[Data provided]:
════

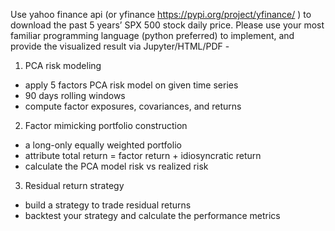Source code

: Use yahoo finance api (or yfinance https://pypi.org/project/yfinance/ ) to download the past 5 years’ SPX 500 stock daily price. Please use your most familiar programming language (python preferred) to implement, and provide the visualized result via Jupyter/HTML/PDF - 
1. PCA risk modeling
  - apply 5 factors PCA risk model on given time series
  - 90 days rolling windows 
  - compute factor exposures, covariances, and returns
2. Factor mimicking portfolio construction
  - a long-only equally weighted portfolio
  - attribute total return = factor return + idiosyncratic return
  - calculate the PCA model risk vs realized risk
3. Residual return strategy
  - build a strategy to trade residual returns
  - backtest your strategy and calculate the performance metrics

════

Which of the lines above include the string "your"? Pick them out and copy them.

: Use yahoo finance api (or yfinance https://pypi.org/project/yfinance/ ) to download the past 5 years’ SPX 500 stock daily price. Please use your most familiar programming language (python preferred) to implement, and provide the visualized result via Jupyter/HTML/PDF - 
  - backtest your strategy and calculate the performance metrics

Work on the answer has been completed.